■ What you are asked to do
Here the job is to transcribe the data verbatim while leaving each picture out.

■ Stored data
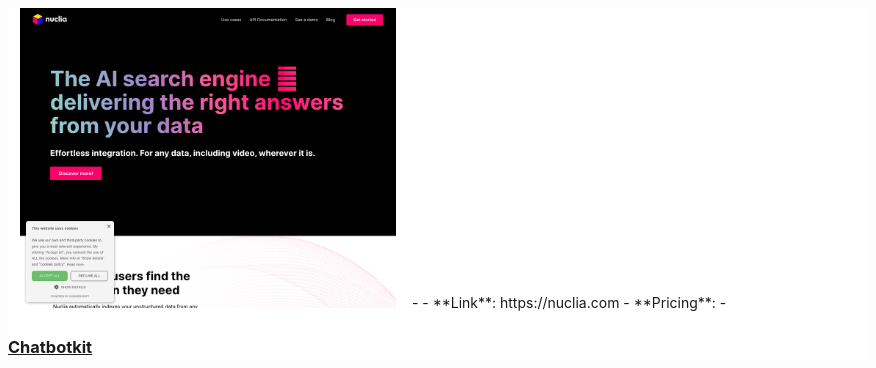    <img src="media/Nuclia.png" width="400" height="300">
</a>
-    
- **Link**: https://nuclia.com
- **Pricing**: -

### [Chatbotkit](https://chatbotkit.com)
<a href="https://chatbotkit.com">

■ Response to this task
    <img src="media/Nuclia.png" width="400" height="300">
</a>
-    
- **Link**: https://nuclia.com
- **Pricing**: -

### [Chatbotkit](https://chatbotkit.com)
<a href="https://chatbotkit.com">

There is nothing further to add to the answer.